Join results are emitted as JoinResult objects:
{
  "query": "order-user-join",
  "key": "order_123",
  "rows": [
    {
      "order_id": "order_123",
      "amount": 45.00,
      "customer_name": "Alice",
      "customer_email": "alice@example.com"
    }
  ],
  "emit_at": "2026-02-22T10:00:00Z"
}

Best Practices

Always include a time-bounded WHERE clause. Without it, join queries scan the entire topic, degrading performance as data grows. Use timestamp > (strftime('%s', 'now') - N) to limit to recent data.
  1. Index your join keys. Use the key column for joins when possible — it’s indexed by default.
  2. Keep queries focused. Each join should produce one type of output. Use multiple joins for different result shapes.
  3. Use json_extract() for access. All application data lives in the payload JSON column.
  4. Test with Studio. Use LiteJoin Studio to iterate on queries with live data before deploying.

Example: Payment Enrichment

sources:
  - name: stripe_charges
    type: api
    topic: charges
    api:
      url: "https://api.stripe.com/v1/charges?limit=100"
      interval: 10s
      key_path: "id"
      response_path: "data"
      headers:
        Authorization: "Bearer ${STRIPE_SECRET_KEY}"

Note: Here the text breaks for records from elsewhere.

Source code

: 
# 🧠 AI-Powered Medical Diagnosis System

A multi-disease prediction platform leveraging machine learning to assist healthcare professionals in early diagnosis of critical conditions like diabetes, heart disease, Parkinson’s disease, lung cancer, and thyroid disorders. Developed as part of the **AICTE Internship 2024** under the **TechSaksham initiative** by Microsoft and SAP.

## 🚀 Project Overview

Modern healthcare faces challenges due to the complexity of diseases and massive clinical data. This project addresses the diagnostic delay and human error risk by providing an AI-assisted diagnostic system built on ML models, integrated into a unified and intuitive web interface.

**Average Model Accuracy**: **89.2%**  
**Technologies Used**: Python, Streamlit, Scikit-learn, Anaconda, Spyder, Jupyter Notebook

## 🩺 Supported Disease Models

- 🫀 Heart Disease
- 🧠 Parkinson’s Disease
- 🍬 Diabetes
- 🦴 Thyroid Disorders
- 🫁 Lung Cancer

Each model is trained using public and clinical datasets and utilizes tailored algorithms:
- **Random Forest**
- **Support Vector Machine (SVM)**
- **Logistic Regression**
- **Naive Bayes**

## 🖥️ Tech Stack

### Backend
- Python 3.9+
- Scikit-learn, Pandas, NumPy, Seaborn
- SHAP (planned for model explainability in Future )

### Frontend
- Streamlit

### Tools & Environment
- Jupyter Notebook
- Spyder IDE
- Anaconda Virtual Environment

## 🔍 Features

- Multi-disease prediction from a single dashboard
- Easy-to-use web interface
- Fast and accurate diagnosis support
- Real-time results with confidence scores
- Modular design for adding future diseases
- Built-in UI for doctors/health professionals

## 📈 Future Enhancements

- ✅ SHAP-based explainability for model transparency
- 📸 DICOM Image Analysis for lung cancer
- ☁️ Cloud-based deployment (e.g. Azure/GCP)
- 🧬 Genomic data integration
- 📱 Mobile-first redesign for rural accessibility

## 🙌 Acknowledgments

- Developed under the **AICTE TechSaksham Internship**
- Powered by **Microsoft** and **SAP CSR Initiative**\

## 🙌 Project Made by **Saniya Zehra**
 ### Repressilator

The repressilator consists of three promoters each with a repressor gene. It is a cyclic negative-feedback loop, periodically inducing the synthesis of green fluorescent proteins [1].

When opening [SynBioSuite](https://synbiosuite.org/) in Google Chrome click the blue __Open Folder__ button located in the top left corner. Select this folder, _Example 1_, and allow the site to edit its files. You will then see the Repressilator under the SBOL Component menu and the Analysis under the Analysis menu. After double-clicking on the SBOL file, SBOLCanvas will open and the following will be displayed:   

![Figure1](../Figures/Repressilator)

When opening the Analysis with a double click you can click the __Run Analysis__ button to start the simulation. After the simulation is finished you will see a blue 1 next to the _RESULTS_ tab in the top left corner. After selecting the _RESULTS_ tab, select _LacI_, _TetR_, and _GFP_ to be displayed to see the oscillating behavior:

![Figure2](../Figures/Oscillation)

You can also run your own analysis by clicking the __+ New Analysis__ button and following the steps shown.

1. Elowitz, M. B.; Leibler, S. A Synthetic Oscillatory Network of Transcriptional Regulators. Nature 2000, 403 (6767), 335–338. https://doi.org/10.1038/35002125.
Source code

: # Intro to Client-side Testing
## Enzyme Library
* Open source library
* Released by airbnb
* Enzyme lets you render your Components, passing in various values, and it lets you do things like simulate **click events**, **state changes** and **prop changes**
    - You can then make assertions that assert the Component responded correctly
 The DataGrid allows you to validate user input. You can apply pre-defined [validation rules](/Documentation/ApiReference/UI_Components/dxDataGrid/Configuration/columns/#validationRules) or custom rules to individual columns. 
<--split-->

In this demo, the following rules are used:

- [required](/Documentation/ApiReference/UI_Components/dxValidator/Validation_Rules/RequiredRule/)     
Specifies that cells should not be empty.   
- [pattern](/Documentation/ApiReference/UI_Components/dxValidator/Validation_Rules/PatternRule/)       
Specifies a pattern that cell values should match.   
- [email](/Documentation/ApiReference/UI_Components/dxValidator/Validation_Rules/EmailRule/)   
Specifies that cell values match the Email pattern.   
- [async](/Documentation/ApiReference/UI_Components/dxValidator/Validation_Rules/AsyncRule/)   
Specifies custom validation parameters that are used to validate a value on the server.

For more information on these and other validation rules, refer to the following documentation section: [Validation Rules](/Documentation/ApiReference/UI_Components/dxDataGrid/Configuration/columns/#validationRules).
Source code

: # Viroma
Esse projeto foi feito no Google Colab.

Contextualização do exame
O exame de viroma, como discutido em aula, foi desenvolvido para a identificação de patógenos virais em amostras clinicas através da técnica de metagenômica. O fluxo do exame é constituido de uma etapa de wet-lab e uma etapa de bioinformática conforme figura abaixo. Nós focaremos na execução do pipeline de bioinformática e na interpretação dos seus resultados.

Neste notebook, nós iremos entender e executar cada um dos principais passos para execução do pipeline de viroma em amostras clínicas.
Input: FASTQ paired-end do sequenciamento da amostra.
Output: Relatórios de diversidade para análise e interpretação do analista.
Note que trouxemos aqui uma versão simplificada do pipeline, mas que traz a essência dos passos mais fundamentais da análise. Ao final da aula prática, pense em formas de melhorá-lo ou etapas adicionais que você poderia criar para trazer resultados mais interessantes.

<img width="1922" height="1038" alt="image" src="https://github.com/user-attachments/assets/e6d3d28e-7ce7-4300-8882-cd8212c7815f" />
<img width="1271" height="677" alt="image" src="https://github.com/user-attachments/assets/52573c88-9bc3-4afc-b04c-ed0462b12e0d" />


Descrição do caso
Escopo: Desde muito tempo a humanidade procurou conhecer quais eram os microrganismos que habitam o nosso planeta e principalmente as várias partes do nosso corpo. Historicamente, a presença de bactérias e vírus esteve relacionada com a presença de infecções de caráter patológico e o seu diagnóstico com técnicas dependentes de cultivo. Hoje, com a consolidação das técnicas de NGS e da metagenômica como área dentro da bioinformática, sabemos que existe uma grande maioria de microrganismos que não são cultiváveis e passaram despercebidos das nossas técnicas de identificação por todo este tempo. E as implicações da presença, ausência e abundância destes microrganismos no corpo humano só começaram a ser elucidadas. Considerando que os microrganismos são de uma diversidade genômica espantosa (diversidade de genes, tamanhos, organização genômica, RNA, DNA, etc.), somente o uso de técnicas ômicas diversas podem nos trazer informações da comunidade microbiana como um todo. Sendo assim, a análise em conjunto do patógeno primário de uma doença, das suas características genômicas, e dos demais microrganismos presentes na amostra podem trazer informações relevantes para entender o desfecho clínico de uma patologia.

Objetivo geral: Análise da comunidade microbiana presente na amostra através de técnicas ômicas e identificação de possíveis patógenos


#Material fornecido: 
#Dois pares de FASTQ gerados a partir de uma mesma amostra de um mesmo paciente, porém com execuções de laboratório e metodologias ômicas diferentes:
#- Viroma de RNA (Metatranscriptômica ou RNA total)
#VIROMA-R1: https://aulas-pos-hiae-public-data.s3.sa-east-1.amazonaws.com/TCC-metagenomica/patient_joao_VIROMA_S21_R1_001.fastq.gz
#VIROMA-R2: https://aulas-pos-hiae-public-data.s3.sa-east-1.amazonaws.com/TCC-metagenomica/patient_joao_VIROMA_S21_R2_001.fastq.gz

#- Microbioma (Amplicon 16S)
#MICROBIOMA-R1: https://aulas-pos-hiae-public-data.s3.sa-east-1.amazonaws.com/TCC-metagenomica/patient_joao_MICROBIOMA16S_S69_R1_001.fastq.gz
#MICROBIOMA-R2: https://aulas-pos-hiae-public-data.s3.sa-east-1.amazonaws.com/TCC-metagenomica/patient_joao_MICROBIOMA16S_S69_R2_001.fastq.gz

  - name: stripe_customers
    type: api
    topic: customers
    api:
      url: "https://api.stripe.com/v1/customers?limit=100"
      interval: 5m
      key_path: "id"
      response_path: "data"
      headers:
        Authorization: "Bearer ${STRIPE_SECRET_KEY}"

joins:
  - name: charge-customer-join
    query: |
      SELECT
        c.key as charge_id,
        json_extract(c.payload, '$.amount') as amount,
        json_extract(c.payload, '$.currency') as currency,
        json_extract(cust.payload, '$.email') as customer_email,
        json_extract(cust.payload, '$.name') as customer_name
      FROM charges c
      LEFT JOIN customers cust
        ON json_extract(c.payload, '$.customer') = cust.key
      WHERE c.timestamp > (strftime('%s', 'now') - 60)
    sink: webhook-out

sinks:
  - type: http
    name: webhook-out
    config:
      url: "http://localhost:9000/enriched-charges"